Orceolina

Scientific classification
- Kingdom: Fungi
- Division: Ascomycota
- Class: Lecanoromycetes
- Order: Baeomycetales
- Family: Trapeliaceae
- Genus: Orceolina Hertel (1970)
- Type species: Orceolina kerguelensis (Tuck.) Hertel (1970)
- Species: O. antarctica O. kerguelensis
- Synonyms: Urceolina Tuck. (1875);

= Orceolina =

Genus of lichens

Orceolina is a small genus of lichen-forming fungi in the family Trapeliaceae. Established in 1970 as a replacement name for an earlier genus that was already used for flowering plants, Orceolina comprises just two species that form orange to deep red crusty patches on sun-exposed rocks. These lichens are found exclusively on the windswept subantarctic islands of the southern Indian Ocean, where they grow from sea level to alpine ridges on basaltic and granitic surfaces.

==Taxonomy==

The genus Orceolina was erected by Hannes Hertel in 1970 as a replacement name for Edward Tuckerman's 1875 Urceolina, which was pre-occupied by a flowering-plant genus. Tuckerman's original taxon, U. kerguelensis, thus became Orceolina kerguelensis. For decades the lichen had been shuffled among Lecanora and Placodium until Hertel's action clarified its status as a distinct lineage. Modern checklists place Orceolina in the family Trapeliaceae.

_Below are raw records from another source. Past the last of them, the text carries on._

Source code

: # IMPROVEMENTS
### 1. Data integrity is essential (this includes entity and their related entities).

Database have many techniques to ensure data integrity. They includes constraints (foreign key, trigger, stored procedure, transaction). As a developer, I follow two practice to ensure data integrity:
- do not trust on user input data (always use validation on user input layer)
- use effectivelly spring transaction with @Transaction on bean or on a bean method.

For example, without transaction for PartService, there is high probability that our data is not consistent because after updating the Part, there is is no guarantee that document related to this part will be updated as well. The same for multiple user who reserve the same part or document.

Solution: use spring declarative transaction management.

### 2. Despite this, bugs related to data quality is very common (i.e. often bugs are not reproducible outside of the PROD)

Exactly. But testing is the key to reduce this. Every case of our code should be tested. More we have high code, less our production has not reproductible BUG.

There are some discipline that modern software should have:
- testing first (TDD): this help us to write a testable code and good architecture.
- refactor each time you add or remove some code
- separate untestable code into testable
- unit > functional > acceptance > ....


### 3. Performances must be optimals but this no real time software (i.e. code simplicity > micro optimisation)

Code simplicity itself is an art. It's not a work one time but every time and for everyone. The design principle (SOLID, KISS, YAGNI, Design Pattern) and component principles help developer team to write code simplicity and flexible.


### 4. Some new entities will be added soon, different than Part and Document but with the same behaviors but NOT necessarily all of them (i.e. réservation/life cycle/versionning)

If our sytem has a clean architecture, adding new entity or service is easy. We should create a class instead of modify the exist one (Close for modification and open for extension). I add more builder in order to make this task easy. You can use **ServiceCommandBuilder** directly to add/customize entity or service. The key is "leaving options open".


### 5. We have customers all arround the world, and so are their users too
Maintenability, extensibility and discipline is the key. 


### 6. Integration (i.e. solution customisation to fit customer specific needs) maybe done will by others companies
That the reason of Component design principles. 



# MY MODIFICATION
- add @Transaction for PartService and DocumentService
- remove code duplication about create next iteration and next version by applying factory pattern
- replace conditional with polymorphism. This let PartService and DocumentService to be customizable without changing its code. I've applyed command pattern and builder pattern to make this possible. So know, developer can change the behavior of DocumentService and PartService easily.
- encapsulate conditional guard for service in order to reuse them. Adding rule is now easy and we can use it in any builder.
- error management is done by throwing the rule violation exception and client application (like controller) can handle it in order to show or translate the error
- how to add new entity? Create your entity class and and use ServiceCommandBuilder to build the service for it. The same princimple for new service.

Only two species are currently accepted: O. kerguelensis and O. antarctica. Early molecular phylogenetics analysis showed that they form a tight clade that is sister to the southern-hemisphere genus Placopsis, and together those two genera are sister to Trapelia. The evolutionary relationships indicate that the genus' simplified spore-bearing structure evolved by becoming reduced from a Trapelia-type ancestor rather than being an original primitive feature. The species Ducatina umbilicata, described from the Crozet and Kerguelen Islands, is closely related to Orceolina; it is differentiated by its morphology (it has a large thallus) and lack of secondary metabolites.

==Description==

Orceolina species are rock-dwelling (saxicolous) crustose lichens whose thalli spread as irregular orange to deep red patches. The surface is variously cracked into wart-like or lobed units, a pattern termed - or . Each patch is dominated by a thick outer skin composed of densely packed fungal threads (hyphae) standing perpendicular to the surface; in O. kerguelensis the cortex may exceed 1 mm in the centre.

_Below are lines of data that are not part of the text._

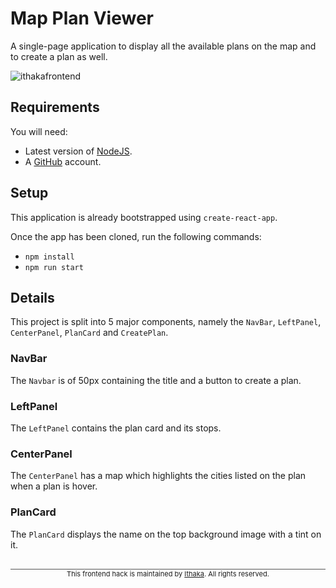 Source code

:# Map Plan Viewer

A single-page application to display all the available plans on the map and to create a plan as well.

![ithakafrontend](https://user-images.githubusercontent.com/13014093/32478680-15db9462-c3ac-11e7-8fc6-22552b6ea8a0.gif)

## Requirements
You will need:
- Latest version of <a href="https://nodejs.org/en/" target="_blank">NodeJS</a>.
- A <a href="http://www.github.com" target="_blank">GitHub</a> account.

## Setup
This application is already bootstrapped using `create-react-app`.

Once the app has been cloned, run the following commands:
- `npm install`
- `npm run start`

## Details
This project is split into 5 major components, namely the `NavBar`, `LeftPanel`, `CenterPanel`, `PlanCard` and `CreatePlan`.

### NavBar
The `Navbar` is of 50px containing the title and a button to create a plan.

### LeftPanel
The `LeftPanel` contains the plan card and its stops.

### CenterPanel
The `CenterPanel` has a map which highlights the cities listed on the plan when a plan is hover.

### PlanCard
The `PlanCard` displays the name on the top background image with a tint on it.

<p align="center" style="border-top:1px solid #555; font-size:11px;margin:30px 0 0;">
  This frontend hack is maintained by <a href="http://www.ithaka.travel" target="_blank">Ithaka</a>. All rights reserved.
</p>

Green algal partners (a Coccomyxa-like ) occupy a layer beneath the cortex, but conspicuous vertical columns of algal cells periodically pierce the cortex almost to the surface. This three-dimensional arrangement helps the symbiosis photosynthesise through the massive wall. The inner body (medulla) is thin and often blends with grains of the underlying basalt or granite. No secondary metabolites have been detected by thin-layer chromatography.

Reproduction is by plentiful urn-shaped apothecia deeply embedded in the thallus. Each fruiting cup contains asci that lack the dome-like amyloid cushions seen in many relatives; nevertheless the ascus wall stains pale blue in iodine, indicating a weakened amyloid reaction. Eight colourless, single-celled spores (ascospores) measuring roughly 22–29 × 16–19 μm are produced. Immersed pycnidia yield long, curved asexual spores (conidia) about 15–25 μm in length.

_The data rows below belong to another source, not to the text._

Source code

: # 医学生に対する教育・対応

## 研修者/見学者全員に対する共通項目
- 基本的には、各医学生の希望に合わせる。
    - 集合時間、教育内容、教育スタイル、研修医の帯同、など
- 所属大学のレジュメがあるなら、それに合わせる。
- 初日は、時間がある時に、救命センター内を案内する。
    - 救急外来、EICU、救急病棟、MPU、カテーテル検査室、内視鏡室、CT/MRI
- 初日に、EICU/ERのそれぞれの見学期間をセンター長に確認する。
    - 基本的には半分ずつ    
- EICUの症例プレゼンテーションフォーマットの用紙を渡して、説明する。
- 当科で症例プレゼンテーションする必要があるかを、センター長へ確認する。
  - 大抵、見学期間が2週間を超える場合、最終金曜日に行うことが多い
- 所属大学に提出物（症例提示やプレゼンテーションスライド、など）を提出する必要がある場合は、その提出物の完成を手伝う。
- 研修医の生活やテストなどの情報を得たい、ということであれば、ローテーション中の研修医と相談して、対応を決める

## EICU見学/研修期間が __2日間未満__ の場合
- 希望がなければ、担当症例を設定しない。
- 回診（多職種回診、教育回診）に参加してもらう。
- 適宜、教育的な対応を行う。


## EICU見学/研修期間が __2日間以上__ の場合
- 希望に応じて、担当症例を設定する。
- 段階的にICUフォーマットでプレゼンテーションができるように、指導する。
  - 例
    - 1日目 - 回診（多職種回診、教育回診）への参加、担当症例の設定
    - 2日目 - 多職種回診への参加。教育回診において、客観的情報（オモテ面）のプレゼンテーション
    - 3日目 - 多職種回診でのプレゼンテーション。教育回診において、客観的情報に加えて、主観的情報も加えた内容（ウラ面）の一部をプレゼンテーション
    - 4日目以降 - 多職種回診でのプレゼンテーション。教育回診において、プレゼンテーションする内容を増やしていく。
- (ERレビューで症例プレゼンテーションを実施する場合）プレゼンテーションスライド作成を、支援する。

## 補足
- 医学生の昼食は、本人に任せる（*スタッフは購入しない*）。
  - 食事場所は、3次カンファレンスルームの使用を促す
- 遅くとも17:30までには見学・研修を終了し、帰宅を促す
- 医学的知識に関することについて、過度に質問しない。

==Habitat and distribution==

As a genus Orceolina is confined to the wind-lashed subantarctic islands of the southern Indian Ocean. Both species colonise exposed, vegetation-free basaltic or granitic rocks and pebbles from near sea level to the higher alpine ridges (up to roughly 650 m). Confirmed records come from the Kerguelen Islands, Crozet Islands, Marion and Prince Edward Islands, and Heard Island. O. kerguelensis tends to be more common on drier, west-facing slopes, whereas O. antarctica often occupies slightly moister ridges, but the two can co-occur. No populations are known outside this isolated subantarctic archipelago belt, making Orceolina an example of high-latitude island endemism.